[Stored data]
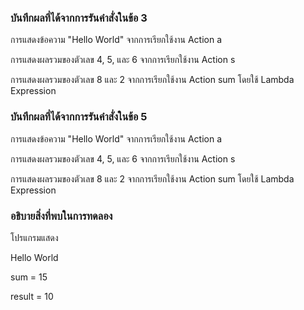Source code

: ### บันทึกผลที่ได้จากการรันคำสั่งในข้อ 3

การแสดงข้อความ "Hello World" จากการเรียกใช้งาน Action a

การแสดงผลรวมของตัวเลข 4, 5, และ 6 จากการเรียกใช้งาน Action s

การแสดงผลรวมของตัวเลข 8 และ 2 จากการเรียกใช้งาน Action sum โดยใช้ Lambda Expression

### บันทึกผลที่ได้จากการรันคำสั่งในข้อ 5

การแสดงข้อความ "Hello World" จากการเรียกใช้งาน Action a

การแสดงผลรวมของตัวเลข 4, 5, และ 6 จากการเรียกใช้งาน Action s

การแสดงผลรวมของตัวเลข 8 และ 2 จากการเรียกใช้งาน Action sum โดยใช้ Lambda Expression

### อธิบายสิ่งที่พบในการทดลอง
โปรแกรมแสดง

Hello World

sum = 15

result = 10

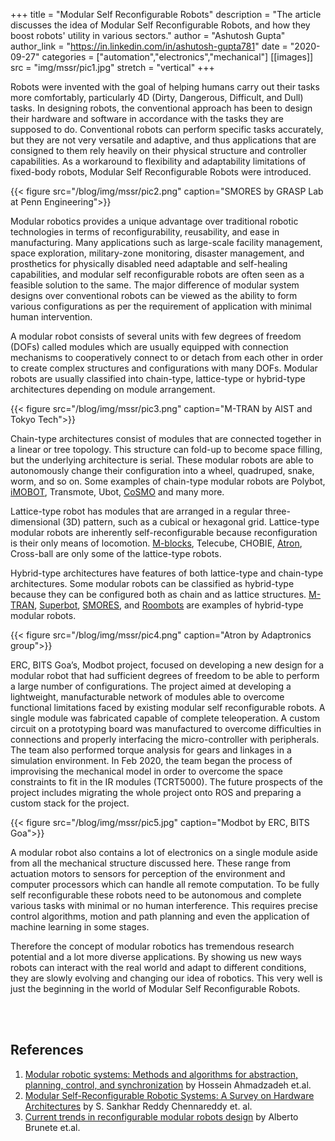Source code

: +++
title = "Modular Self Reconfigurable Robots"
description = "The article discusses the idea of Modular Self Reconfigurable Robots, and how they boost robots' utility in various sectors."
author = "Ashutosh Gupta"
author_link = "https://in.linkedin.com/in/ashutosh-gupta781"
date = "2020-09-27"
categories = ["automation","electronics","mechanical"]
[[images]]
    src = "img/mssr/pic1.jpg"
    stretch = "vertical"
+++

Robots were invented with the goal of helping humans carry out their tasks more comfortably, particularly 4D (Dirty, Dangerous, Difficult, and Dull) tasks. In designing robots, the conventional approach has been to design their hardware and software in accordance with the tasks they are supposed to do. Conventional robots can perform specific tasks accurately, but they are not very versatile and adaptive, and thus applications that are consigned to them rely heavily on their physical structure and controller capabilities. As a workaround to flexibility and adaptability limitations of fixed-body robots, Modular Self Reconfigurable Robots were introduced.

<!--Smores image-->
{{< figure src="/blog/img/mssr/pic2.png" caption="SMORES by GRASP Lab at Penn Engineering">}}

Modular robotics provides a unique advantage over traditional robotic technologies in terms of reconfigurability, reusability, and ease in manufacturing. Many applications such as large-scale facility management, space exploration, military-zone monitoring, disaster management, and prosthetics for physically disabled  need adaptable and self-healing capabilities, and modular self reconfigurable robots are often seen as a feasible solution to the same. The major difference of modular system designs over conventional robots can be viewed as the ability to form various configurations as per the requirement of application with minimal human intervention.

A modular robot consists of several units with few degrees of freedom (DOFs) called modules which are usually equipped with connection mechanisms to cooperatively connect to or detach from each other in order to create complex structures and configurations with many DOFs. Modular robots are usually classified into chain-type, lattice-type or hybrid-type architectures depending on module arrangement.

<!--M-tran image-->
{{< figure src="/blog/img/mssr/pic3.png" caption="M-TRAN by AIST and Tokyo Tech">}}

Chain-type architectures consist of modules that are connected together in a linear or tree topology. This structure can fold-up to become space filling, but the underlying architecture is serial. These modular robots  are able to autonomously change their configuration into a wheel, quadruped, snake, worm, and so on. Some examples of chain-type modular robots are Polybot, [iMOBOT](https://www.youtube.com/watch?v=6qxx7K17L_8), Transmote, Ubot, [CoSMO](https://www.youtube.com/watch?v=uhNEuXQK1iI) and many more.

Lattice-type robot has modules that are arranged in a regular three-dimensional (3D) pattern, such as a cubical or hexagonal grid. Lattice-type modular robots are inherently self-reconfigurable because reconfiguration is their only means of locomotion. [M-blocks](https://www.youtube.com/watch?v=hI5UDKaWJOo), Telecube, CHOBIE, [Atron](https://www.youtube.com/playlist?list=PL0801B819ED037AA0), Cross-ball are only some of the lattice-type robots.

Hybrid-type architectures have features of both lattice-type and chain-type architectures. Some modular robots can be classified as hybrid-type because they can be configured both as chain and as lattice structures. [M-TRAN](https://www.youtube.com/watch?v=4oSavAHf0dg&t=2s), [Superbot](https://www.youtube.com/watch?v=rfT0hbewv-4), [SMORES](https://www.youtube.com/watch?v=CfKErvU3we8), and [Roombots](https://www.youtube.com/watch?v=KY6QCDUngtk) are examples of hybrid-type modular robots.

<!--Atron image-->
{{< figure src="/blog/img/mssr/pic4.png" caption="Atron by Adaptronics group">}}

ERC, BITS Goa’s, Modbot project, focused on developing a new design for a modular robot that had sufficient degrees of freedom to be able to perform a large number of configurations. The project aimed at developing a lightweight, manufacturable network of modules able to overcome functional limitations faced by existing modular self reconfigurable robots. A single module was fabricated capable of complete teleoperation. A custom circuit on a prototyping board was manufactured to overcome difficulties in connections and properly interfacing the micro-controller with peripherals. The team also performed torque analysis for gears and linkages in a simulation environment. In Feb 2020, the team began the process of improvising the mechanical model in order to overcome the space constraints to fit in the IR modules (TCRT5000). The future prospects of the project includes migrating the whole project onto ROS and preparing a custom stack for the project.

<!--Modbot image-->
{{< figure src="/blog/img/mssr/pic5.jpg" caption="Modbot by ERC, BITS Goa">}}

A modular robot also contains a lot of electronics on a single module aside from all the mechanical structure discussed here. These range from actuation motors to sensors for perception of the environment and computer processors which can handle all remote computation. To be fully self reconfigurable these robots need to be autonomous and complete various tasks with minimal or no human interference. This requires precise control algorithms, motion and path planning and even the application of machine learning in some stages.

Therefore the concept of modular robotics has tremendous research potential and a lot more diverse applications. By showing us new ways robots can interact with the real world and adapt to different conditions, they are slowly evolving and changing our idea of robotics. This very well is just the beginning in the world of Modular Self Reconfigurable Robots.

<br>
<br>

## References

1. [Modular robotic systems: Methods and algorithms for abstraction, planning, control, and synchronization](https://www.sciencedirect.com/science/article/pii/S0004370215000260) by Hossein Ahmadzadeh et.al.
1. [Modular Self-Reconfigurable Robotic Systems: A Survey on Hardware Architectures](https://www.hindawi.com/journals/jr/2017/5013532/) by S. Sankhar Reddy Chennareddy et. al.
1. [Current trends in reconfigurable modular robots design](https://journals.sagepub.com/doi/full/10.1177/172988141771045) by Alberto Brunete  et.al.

== What is being asked ==
After removing the pictures, repeat the remaining records exactly.

== Task response ==
Source code

: ### บันทึกผลที่ได้จากการรันคำสั่งในข้อ 3

การแสดงข้อความ "Hello World" จากการเรียกใช้งาน Action a

การแสดงผลรวมของตัวเลข 4, 5, และ 6 จากการเรียกใช้งาน Action s

การแสดงผลรวมของตัวเลข 8 และ 2 จากการเรียกใช้งาน Action sum โดยใช้ Lambda Expression

### บันทึกผลที่ได้จากการรันคำสั่งในข้อ 5

การแสดงข้อความ "Hello World" จากการเรียกใช้งาน Action a

การแสดงผลรวมของตัวเลข 4, 5, และ 6 จากการเรียกใช้งาน Action s

การแสดงผลรวมของตัวเลข 8 และ 2 จากการเรียกใช้งาน Action sum โดยใช้ Lambda Expression

### อธิบายสิ่งที่พบในการทดลอง
โปรแกรมแสดง

Hello World

sum = 15

result = 10

Source code

: +++
title = "Modular Self Reconfigurable Robots"
description = "The article discusses the idea of Modular Self Reconfigurable Robots, and how they boost robots' utility in various sectors."
author = "Ashutosh Gupta"
author_link = "https://in.linkedin.com/in/ashutosh-gupta781"
date = "2020-09-27"
categories = ["automation","electronics","mechanical"]
[[images]]
    src = "img/mssr/pic1.jpg"
    stretch = "vertical"
+++

Robots were invented with the goal of helping humans carry out their tasks more comfortably, particularly 4D (Dirty, Dangerous, Difficult, and Dull) tasks. In designing robots, the conventional approach has been to design their hardware and software in accordance with the tasks they are supposed to do. Conventional robots can perform specific tasks accurately, but they are not very versatile and adaptive, and thus applications that are consigned to them rely heavily on their physical structure and controller capabilities. As a workaround to flexibility and adaptability limitations of fixed-body robots, Modular Self Reconfigurable Robots were introduced.

<!--Smores image-->
{{< figure src="/blog/img/mssr/pic2.png" caption="SMORES by GRASP Lab at Penn Engineering">}}

Modular robotics provides a unique advantage over traditional robotic technologies in terms of reconfigurability, reusability, and ease in manufacturing. Many applications such as large-scale facility management, space exploration, military-zone monitoring, disaster management, and prosthetics for physically disabled  need adaptable and self-healing capabilities, and modular self reconfigurable robots are often seen as a feasible solution to the same. The major difference of modular system designs over conventional robots can be viewed as the ability to form various configurations as per the requirement of application with minimal human intervention.

A modular robot consists of several units with few degrees of freedom (DOFs) called modules which are usually equipped with connection mechanisms to cooperatively connect to or detach from each other in order to create complex structures and configurations with many DOFs. Modular robots are usually classified into chain-type, lattice-type or hybrid-type architectures depending on module arrangement.

<!--M-tran image-->
{{< figure src="/blog/img/mssr/pic3.png" caption="M-TRAN by AIST and Tokyo Tech">}}

Chain-type architectures consist of modules that are connected together in a linear or tree topology. This structure can fold-up to become space filling, but the underlying architecture is serial. These modular robots  are able to autonomously change their configuration into a wheel, quadruped, snake, worm, and so on. Some examples of chain-type modular robots are Polybot, [iMOBOT](https://www.youtube.com/watch?v=6qxx7K17L_8), Transmote, Ubot, [CoSMO](https://www.youtube.com/watch?v=uhNEuXQK1iI) and many more.

Lattice-type robot has modules that are arranged in a regular three-dimensional (3D) pattern, such as a cubical or hexagonal grid. Lattice-type modular robots are inherently self-reconfigurable because reconfiguration is their only means of locomotion. [M-blocks](https://www.youtube.com/watch?v=hI5UDKaWJOo), Telecube, CHOBIE, [Atron](https://www.youtube.com/playlist?list=PL0801B819ED037AA0), Cross-ball are only some of the lattice-type robots.

Hybrid-type architectures have features of both lattice-type and chain-type architectures. Some modular robots can be classified as hybrid-type because they can be configured both as chain and as lattice structures. [M-TRAN](https://www.youtube.com/watch?v=4oSavAHf0dg&t=2s), [Superbot](https://www.youtube.com/watch?v=rfT0hbewv-4), [SMORES](https://www.youtube.com/watch?v=CfKErvU3we8), and [Roombots](https://www.youtube.com/watch?v=KY6QCDUngtk) are examples of hybrid-type modular robots.

<!--Atron image-->
{{< figure src="/blog/img/mssr/pic4.png" caption="Atron by Adaptronics group">}}

ERC, BITS Goa’s, Modbot project, focused on developing a new design for a modular robot that had sufficient degrees of freedom to be able to perform a large number of configurations. The project aimed at developing a lightweight, manufacturable network of modules able to overcome functional limitations faced by existing modular self reconfigurable robots. A single module was fabricated capable of complete teleoperation. A custom circuit on a prototyping board was manufactured to overcome difficulties in connections and properly interfacing the micro-controller with peripherals. The team also performed torque analysis for gears and linkages in a simulation environment. In Feb 2020, the team began the process of improvising the mechanical model in order to overcome the space constraints to fit in the IR modules (TCRT5000). The future prospects of the project includes migrating the whole project onto ROS and preparing a custom stack for the project.

<!--Modbot image-->
{{< figure src="/blog/img/mssr/pic5.jpg" caption="Modbot by ERC, BITS Goa">}}

A modular robot also contains a lot of electronics on a single module aside from all the mechanical structure discussed here. These range from actuation motors to sensors for perception of the environment and computer processors which can handle all remote computation. To be fully self reconfigurable these robots need to be autonomous and complete various tasks with minimal or no human interference. This requires precise control algorithms, motion and path planning and even the application of machine learning in some stages.

Therefore the concept of modular robotics has tremendous research potential and a lot more diverse applications. By showing us new ways robots can interact with the real world and adapt to different conditions, they are slowly evolving and changing our idea of robotics. This very well is just the beginning in the world of Modular Self Reconfigurable Robots.

<br>
<br>

## References

1. [Modular robotic systems: Methods and algorithms for abstraction, planning, control, and synchronization](https://www.sciencedirect.com/science/article/pii/S0004370215000260) by Hossein Ahmadzadeh et.al.
1. [Modular Self-Reconfigurable Robotic Systems: A Survey on Hardware Architectures](https://www.hindawi.com/journals/jr/2017/5013532/) by S. Sankhar Reddy Chennareddy et. al.
1. [Current trends in reconfigurable modular robots design](https://journals.sagepub.com/doi/full/10.1177/172988141771045) by Alberto Brunete  et.al.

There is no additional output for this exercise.